- Baby stuff. Everything is progressing at a quiet, yet steady pace. I'm beginning to have to get more creative with my wardrobe. I'm at that crappy stage where things are beginning to fit strangely, the progesterone bloat has worn off, and my passenger is making its presence much more visible. (We aren't talking about the flotation devices on my chest...I'm going to have to go and actually get measured to see where I am. Lovely.) However, since I'm a plus size and short (I barely graze 5'2" on a good day), I just look frumpy. In an effort to assuage my general frustrations about the situation, I ordered some stuff from tres chic JCP*nney today. Don't judge the fashion sense here...they're one of the few that actually make plus size maternity without everything looking like a tent. Other than that, not too much to report. Still sick in the mornings, although all I can manage is dry heaves, and still sick at night. Yuck. We have a our first trimester screen next Tuesday, so I've got something to look forward to (I hope).

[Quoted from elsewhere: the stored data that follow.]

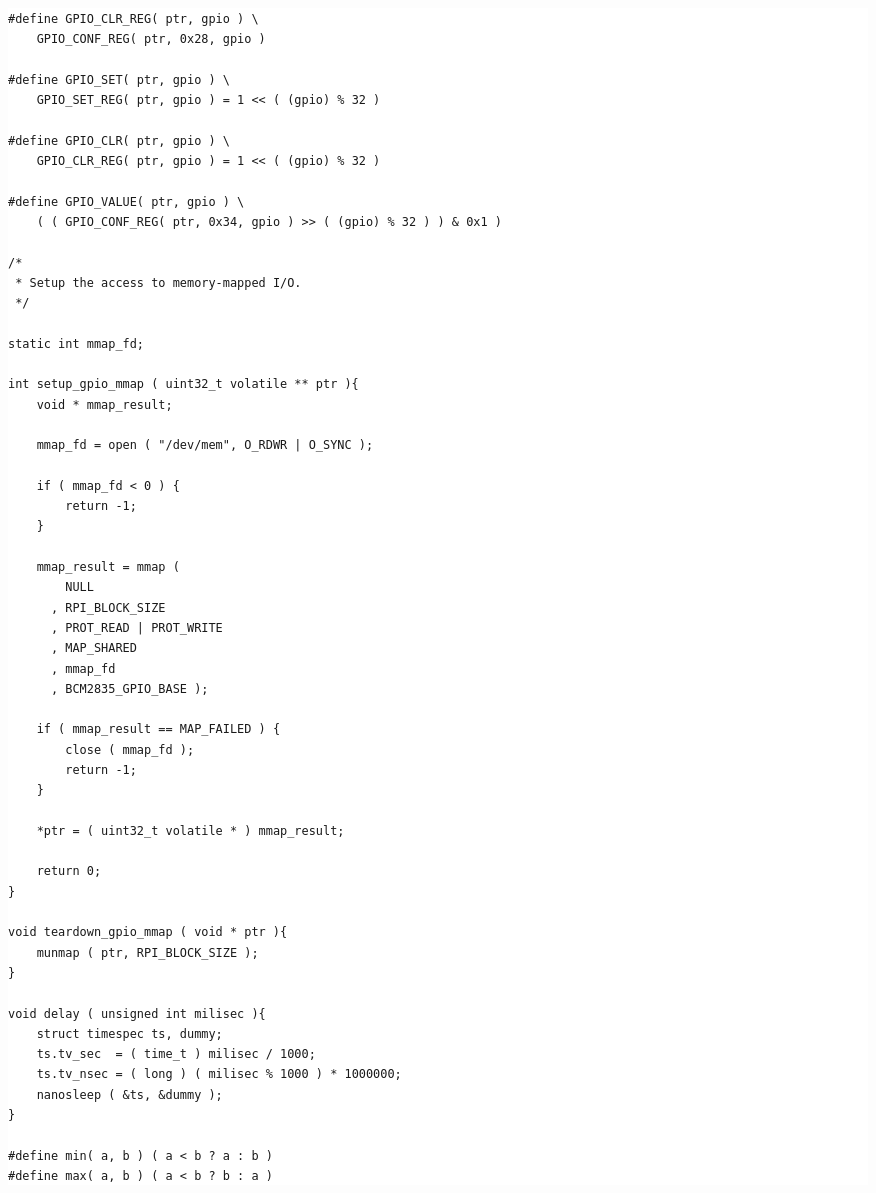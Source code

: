 	#define GPIO_CLR_REG( ptr, gpio ) \
	    GPIO_CONF_REG( ptr, 0x28, gpio )
	
	#define GPIO_SET( ptr, gpio ) \
	    GPIO_SET_REG( ptr, gpio ) = 1 << ( (gpio) % 32 )
	
	#define GPIO_CLR( ptr, gpio ) \
	    GPIO_CLR_REG( ptr, gpio ) = 1 << ( (gpio) % 32 )
	
	#define GPIO_VALUE( ptr, gpio ) \
	    ( ( GPIO_CONF_REG( ptr, 0x34, gpio ) >> ( (gpio) % 32 ) ) & 0x1 )
	
	/*
	 * Setup the access to memory-mapped I/O.
	 */
	
	static int mmap_fd;
	
	int setup_gpio_mmap ( uint32_t volatile ** ptr ){
	    void * mmap_result;
	
	    mmap_fd = open ( "/dev/mem", O_RDWR | O_SYNC );
	
	    if ( mmap_fd < 0 ) {
	        return -1;
	    }
	
	    mmap_result = mmap (
	        NULL
	      , RPI_BLOCK_SIZE
	      , PROT_READ | PROT_WRITE
	      , MAP_SHARED
	      , mmap_fd
	      , BCM2835_GPIO_BASE );
	
	    if ( mmap_result == MAP_FAILED ) {
	        close ( mmap_fd );
	        return -1;
	    }
	
	    *ptr = ( uint32_t volatile * ) mmap_result;
	
	    return 0;
	}
	
	void teardown_gpio_mmap ( void * ptr ){
	    munmap ( ptr, RPI_BLOCK_SIZE );
	}
	
	void delay ( unsigned int milisec ){
	    struct timespec ts, dummy;
	    ts.tv_sec  = ( time_t ) milisec / 1000;
	    ts.tv_nsec = ( long ) ( milisec % 1000 ) * 1000000;
	    nanosleep ( &ts, &dummy );
	}
	
	#define min( a, b ) ( a < b ? a : b )
	#define max( a, b ) ( a < b ? b : a )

- Work. It's still crappy, but some of my hormone-tinged frustration and anger has dissipated, but I still think that it is high time that I have an honest conversation with my manager. Communication isn't his strong suite, something that he will readily admit to. Unfortunately, my mind-reading skills aren't up to Troi standards, so we tend to be universally screwed. He's going to be here next week, somewhat at my behest (geez, I should've thrown a fit a while ago). Originally, it was supposed to be a week later. Now I just have to decide whether to tell him about the baby or wait. Quite honestly, it's getting harder and harder not to let it slip, and I'm getting a bit tired of it. In addition, the appointments are coming fast and furious over the next couple of weeks, and I hate having to slink around because of it.
- Son. He's been a little off since we got back from vacation and his four days with my parents. The smallest frustrations are sending him to complete and total meltdowns. Part of this is what I think is going to be a personality trait, inherited from his father. You know the one; throw a fit, throw things, scream and cry, when if you calmed down, took the time, the issue would be fixed in five seconds. I HATE this about Husband, and the fact that he knows that he does it, recognizes when he's in the midst of it, but yet does nothing to change. I worry about the example he is setting. It doesn't help that even though I'm pretty sure that my parents tried to stick to Son's schedule, he just doesn't seem comfortable. The loss of the long nap during the day at daycare is also throwing him for a loop. Another part of the meltdown factor when we get home is that he is REALLY hungry, and just can't seem to wait for me to make him something. We have been wanting to eat dinner together, but that has gone out the window. Husband "forgets" to eat all day, then gorges when he gets home around 4:00, so he's not hungry. Meanwhile, I think that at least I could have something with Son, but that means that we actually have to cook something. I want him to start having more whole foods, not so much processed stuff. However, that means that things take time. Son doesn't seem to have that kind of time, and since nothing food-related is even appealing to me right now, we both end up frustrated. GAH!!!! It makes me want to scream. I hope that he settles down after this week, because I'm having a hard time coping with it all. Husband wanted to go on yet another road trip this weekend, this time four hours in one direction, but I think that he'll either have to wait, or go by himself. I don't think that Son can handle another trip this soon. The weather is supposed to be less than nice as well (snow, rain, high winds), so I think that we just need to all stay home. His friend can wait another week.
God, this entry is boring even me. I've been working on another set of entries having to deal with Son's delivery, what I learned, and what I hope to not repeat. While in the end, everything went OK, there are still things about it that upset me. Things that I don't want to repeat.
Anyway, that's it for now. Work must be done.